::: Input data

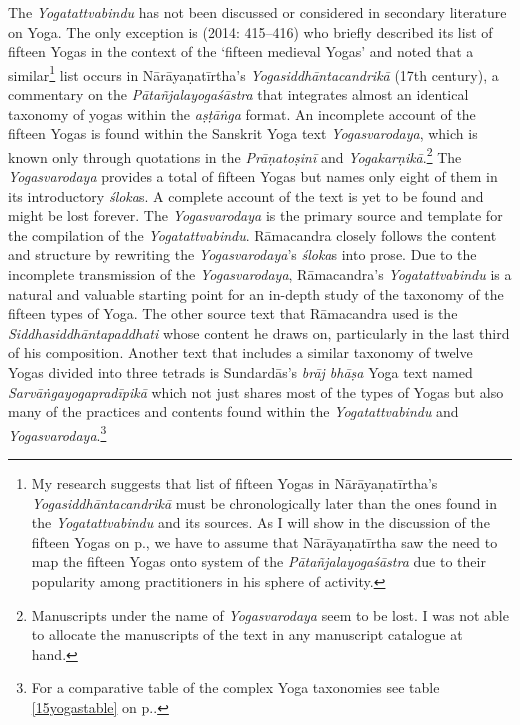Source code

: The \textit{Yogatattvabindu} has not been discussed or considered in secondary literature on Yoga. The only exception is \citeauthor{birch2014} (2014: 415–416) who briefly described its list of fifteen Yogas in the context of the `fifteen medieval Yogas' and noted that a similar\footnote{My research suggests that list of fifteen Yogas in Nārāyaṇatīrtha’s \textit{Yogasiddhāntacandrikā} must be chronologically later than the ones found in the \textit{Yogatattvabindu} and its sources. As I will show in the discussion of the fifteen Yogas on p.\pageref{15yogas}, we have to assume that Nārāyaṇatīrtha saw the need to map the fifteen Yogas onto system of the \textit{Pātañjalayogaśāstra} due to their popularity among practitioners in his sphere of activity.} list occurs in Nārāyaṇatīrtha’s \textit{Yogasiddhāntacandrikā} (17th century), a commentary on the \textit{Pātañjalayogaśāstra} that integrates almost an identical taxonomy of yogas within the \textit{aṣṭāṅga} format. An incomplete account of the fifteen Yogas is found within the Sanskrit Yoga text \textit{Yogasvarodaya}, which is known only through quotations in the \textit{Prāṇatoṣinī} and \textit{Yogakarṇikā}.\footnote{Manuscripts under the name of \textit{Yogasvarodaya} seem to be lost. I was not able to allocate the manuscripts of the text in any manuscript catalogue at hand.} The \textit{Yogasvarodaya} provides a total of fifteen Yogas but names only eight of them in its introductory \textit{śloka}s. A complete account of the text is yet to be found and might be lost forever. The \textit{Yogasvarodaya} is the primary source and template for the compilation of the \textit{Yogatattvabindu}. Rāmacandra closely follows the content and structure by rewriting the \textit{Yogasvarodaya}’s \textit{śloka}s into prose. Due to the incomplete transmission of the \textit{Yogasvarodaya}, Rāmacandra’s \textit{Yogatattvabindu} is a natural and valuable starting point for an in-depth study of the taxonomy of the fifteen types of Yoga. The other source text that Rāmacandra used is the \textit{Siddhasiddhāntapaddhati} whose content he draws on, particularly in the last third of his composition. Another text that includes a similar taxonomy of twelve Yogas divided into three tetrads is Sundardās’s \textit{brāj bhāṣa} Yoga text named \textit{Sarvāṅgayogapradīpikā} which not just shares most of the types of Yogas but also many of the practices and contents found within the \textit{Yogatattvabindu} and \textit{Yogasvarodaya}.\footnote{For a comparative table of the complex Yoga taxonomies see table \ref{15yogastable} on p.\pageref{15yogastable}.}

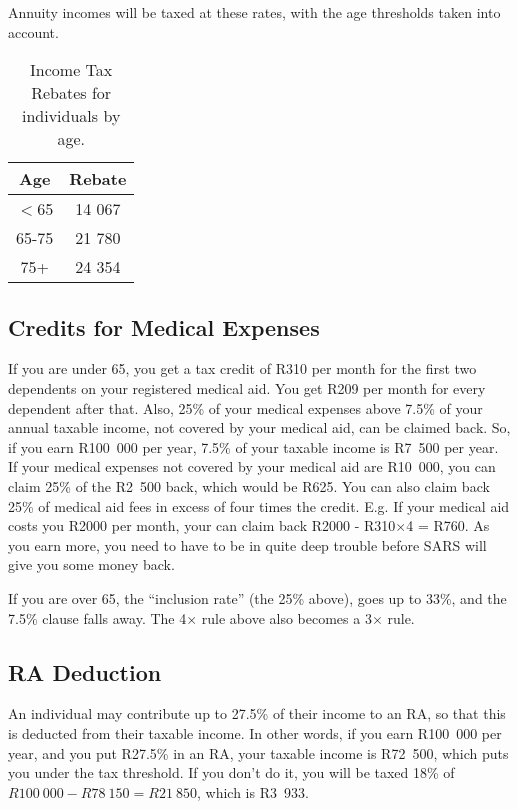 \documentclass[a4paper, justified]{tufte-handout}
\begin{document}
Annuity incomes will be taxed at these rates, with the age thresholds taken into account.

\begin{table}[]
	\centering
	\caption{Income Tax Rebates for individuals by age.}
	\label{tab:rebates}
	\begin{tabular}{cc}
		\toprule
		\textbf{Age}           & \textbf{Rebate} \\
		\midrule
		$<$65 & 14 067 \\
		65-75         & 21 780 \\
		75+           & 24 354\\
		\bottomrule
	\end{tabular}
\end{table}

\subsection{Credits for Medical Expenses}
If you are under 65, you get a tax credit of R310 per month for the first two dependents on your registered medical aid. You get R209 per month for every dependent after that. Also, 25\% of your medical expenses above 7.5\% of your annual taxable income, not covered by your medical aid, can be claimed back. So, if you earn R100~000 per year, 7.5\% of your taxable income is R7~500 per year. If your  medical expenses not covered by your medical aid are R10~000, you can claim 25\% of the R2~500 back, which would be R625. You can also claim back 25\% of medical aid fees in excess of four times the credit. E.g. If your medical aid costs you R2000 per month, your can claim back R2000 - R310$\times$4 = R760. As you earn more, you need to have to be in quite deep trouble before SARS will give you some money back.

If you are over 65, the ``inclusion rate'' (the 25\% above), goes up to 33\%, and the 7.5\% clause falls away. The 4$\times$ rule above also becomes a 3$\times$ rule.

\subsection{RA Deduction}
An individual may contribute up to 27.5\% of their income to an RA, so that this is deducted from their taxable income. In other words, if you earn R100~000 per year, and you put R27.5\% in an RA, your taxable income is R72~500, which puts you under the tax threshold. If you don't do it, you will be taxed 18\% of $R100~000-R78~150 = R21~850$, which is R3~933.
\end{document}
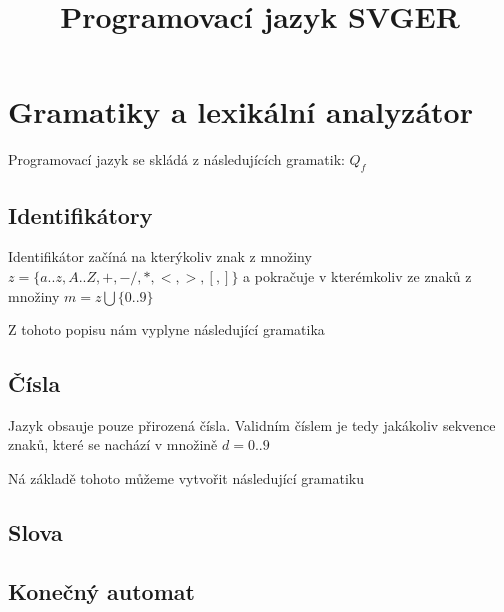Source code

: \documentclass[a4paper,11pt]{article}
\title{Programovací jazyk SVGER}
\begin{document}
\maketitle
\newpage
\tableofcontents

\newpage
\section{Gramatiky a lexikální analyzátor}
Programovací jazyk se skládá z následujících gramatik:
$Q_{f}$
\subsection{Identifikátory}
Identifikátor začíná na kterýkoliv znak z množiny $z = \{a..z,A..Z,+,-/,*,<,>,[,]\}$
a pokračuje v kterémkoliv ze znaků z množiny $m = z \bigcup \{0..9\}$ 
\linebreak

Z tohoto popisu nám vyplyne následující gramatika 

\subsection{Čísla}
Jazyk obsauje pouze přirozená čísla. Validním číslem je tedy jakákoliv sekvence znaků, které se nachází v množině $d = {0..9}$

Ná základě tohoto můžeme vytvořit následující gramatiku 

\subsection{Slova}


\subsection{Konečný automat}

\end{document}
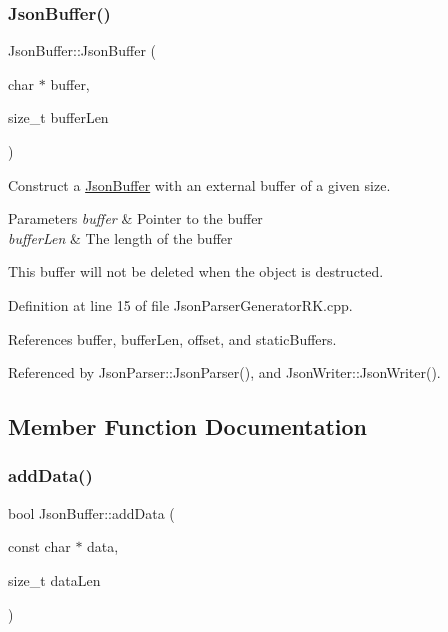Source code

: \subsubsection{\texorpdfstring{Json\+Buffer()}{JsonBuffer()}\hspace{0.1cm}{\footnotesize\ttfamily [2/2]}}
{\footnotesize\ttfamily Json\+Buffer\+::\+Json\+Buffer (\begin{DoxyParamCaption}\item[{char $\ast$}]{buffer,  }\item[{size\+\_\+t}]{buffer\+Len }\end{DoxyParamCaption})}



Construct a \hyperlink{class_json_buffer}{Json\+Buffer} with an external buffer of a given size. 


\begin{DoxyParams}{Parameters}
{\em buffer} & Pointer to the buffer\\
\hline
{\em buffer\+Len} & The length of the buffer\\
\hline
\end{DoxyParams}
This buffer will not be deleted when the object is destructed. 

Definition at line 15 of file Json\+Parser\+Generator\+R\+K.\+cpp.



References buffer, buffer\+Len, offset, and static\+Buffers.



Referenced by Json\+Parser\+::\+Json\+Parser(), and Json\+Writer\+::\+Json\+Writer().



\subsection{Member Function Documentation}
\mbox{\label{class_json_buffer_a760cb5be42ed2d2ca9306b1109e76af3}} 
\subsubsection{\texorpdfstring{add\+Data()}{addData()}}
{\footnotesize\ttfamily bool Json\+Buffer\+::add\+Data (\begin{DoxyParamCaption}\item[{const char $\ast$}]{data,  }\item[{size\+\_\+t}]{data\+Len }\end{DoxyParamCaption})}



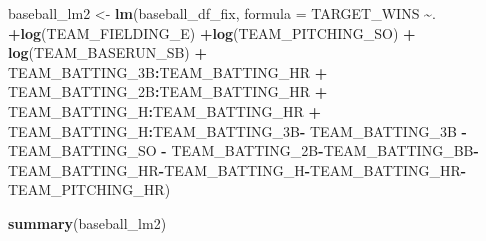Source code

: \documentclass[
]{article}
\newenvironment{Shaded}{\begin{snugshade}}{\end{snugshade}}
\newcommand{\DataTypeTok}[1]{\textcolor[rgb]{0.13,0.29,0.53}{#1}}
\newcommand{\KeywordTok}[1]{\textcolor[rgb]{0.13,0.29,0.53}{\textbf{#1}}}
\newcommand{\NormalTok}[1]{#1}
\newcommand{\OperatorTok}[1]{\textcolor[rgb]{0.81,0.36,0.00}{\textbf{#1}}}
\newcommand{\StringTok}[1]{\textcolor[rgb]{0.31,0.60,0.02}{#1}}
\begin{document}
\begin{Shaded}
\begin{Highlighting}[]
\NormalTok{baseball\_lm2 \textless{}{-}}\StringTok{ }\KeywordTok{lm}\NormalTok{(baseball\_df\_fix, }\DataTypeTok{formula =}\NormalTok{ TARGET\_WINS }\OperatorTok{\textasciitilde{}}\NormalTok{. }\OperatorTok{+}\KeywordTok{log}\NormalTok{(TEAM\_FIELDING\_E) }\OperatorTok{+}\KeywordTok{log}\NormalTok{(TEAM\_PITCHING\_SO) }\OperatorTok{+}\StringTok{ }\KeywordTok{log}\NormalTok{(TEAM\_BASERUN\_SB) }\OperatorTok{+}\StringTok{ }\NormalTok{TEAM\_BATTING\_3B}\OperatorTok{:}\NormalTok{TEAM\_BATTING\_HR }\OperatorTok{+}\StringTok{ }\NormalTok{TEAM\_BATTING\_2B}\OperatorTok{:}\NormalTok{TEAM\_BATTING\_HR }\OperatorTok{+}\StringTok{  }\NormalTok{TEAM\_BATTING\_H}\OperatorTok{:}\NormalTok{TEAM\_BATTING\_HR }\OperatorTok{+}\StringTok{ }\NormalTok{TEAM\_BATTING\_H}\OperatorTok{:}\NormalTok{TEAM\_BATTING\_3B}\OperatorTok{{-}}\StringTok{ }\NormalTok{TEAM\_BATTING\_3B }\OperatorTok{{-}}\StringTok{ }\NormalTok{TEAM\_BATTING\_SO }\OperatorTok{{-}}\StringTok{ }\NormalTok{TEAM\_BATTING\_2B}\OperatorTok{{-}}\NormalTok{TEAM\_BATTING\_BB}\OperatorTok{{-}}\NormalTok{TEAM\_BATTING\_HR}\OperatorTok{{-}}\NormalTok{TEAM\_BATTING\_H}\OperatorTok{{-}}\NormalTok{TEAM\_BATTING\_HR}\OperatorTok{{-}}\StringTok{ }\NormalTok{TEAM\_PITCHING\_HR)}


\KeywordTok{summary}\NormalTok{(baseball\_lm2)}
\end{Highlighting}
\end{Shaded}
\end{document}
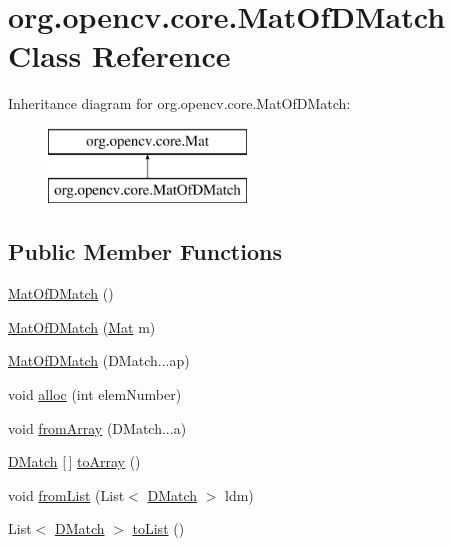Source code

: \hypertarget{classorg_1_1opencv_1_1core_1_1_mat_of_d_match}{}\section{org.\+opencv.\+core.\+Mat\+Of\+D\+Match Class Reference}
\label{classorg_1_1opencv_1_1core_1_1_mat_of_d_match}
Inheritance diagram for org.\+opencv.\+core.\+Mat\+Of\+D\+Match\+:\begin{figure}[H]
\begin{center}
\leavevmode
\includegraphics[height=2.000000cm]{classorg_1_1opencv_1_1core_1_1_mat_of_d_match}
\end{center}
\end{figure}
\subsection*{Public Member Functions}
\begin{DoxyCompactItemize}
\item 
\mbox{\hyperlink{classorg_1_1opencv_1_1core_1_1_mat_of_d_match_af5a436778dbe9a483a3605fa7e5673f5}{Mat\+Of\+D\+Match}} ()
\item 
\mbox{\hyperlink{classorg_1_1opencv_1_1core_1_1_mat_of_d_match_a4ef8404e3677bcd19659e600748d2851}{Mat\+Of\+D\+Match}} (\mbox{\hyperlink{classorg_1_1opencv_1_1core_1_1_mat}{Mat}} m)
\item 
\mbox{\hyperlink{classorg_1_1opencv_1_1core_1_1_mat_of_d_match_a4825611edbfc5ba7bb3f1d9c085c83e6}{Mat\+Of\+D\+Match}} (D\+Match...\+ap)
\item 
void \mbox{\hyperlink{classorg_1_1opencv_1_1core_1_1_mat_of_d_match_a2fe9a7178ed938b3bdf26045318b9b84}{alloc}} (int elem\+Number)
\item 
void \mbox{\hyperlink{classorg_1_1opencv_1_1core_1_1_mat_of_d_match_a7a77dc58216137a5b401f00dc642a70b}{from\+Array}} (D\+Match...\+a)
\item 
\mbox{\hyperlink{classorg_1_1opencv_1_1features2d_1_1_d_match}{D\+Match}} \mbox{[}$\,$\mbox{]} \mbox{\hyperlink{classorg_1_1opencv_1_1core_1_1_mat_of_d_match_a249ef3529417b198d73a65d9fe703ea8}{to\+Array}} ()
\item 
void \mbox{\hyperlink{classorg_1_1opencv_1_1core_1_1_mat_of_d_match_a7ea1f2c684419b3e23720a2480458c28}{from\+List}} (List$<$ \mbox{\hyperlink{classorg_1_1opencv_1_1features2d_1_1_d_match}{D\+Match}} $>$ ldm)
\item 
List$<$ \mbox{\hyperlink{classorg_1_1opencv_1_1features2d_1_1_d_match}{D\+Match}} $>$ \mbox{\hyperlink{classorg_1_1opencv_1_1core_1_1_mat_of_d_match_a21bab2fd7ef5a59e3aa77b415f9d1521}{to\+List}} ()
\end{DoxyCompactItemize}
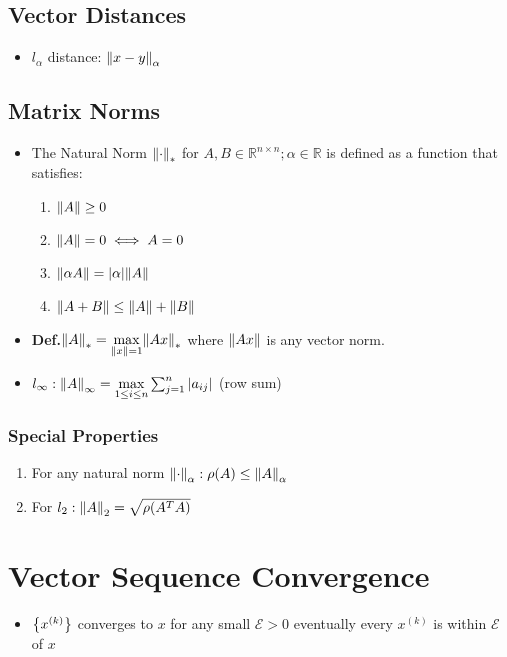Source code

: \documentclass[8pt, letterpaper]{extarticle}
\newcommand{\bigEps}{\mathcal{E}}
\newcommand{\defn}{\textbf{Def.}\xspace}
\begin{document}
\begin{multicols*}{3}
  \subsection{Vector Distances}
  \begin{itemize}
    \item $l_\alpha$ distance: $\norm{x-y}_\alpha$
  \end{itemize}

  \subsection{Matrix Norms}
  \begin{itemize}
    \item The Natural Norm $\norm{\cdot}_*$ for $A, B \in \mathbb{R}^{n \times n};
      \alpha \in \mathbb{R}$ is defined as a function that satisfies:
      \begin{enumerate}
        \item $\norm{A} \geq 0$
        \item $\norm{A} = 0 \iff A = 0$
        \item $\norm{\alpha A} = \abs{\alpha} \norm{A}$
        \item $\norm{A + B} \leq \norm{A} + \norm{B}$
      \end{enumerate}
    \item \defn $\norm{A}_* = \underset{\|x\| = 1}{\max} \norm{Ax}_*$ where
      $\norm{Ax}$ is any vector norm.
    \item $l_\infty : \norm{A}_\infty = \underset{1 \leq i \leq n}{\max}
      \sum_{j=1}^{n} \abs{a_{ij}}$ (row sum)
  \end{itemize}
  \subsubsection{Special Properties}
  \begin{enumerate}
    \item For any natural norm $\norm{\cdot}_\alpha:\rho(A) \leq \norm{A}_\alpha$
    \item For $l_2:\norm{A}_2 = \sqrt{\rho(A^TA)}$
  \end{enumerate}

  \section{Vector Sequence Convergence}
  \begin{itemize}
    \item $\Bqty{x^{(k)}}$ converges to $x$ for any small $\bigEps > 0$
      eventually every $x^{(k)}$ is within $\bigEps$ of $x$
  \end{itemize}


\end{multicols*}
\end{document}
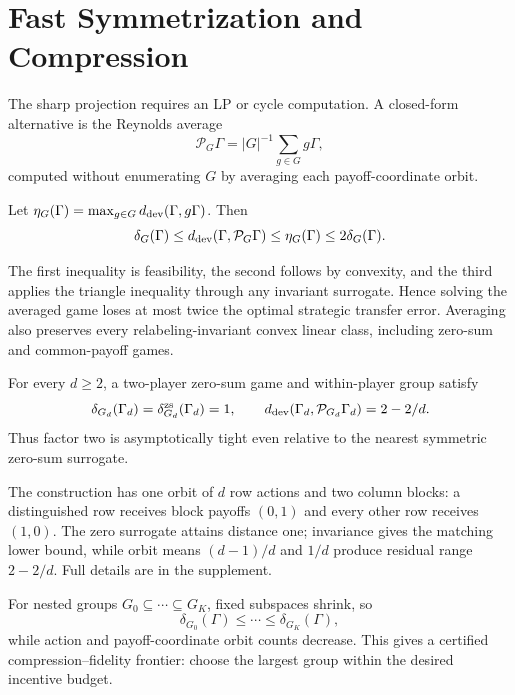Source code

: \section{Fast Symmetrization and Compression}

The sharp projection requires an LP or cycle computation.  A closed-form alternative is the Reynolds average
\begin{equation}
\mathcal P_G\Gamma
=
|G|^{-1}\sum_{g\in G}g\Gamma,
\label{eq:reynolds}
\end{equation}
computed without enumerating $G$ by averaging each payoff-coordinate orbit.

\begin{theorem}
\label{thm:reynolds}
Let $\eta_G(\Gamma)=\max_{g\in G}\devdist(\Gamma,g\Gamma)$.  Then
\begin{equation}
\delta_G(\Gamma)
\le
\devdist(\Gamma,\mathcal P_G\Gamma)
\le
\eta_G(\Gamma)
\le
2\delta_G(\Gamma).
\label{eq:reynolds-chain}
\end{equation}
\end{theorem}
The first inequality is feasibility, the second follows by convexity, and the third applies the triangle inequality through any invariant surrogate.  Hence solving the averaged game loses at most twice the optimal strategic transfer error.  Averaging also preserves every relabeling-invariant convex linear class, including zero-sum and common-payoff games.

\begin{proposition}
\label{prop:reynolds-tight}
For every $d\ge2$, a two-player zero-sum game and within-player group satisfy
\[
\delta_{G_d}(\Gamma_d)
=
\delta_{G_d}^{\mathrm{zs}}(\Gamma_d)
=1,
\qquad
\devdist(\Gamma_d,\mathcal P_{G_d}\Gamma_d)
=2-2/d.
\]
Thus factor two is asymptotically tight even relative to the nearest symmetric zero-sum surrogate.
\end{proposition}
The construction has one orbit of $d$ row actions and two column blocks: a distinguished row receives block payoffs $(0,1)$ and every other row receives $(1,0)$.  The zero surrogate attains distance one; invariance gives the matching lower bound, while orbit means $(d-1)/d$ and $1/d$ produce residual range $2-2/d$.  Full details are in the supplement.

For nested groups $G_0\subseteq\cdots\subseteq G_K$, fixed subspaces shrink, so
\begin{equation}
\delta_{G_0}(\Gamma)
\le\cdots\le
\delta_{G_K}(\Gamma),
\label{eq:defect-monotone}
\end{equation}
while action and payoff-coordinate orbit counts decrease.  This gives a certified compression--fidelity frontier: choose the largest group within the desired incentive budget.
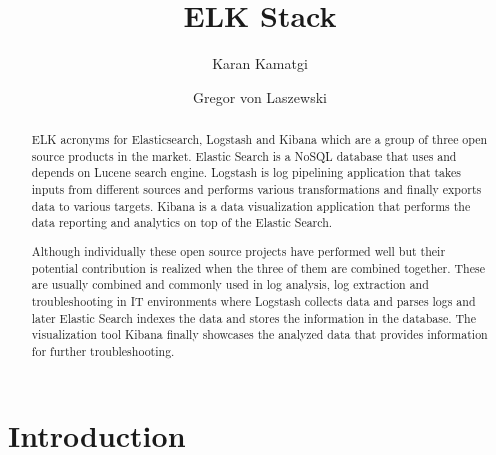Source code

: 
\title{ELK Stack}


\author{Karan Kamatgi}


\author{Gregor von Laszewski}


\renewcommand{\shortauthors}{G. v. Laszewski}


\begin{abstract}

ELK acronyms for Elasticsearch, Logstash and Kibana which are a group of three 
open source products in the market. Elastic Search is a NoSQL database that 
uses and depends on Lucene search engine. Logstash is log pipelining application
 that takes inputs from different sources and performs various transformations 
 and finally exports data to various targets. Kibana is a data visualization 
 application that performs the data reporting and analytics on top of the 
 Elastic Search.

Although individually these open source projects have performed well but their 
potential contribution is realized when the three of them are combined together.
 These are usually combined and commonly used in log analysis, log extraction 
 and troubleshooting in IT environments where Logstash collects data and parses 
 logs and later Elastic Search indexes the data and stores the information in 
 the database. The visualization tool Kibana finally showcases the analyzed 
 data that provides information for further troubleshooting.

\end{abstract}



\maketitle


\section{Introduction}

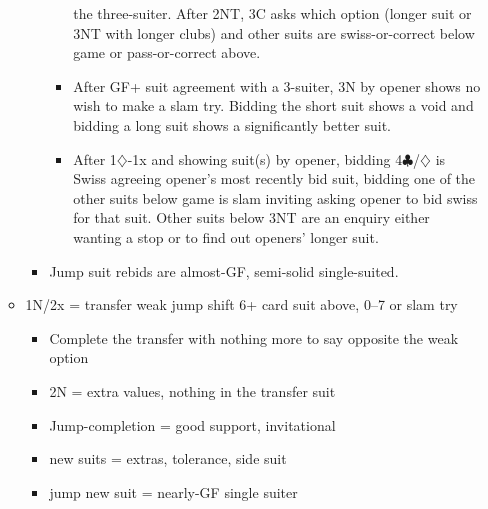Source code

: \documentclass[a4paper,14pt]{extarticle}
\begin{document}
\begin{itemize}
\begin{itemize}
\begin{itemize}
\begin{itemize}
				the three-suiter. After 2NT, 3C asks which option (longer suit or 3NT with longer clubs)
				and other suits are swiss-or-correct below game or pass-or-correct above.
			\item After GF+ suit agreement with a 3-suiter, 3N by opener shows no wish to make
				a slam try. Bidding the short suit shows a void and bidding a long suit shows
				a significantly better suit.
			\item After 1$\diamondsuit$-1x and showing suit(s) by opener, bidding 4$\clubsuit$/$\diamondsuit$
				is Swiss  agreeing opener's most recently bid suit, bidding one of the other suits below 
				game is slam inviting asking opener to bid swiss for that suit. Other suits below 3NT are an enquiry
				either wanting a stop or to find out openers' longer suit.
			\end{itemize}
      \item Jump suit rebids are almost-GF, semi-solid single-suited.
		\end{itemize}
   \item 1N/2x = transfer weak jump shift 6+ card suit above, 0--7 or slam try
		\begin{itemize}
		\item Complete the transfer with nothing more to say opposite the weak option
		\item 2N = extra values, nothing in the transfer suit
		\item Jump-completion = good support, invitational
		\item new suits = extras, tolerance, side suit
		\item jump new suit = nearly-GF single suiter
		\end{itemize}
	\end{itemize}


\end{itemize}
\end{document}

::::::

What to work on :: Count how many lines in the entries contain "weak", then state that number alone.

Solution below :: 2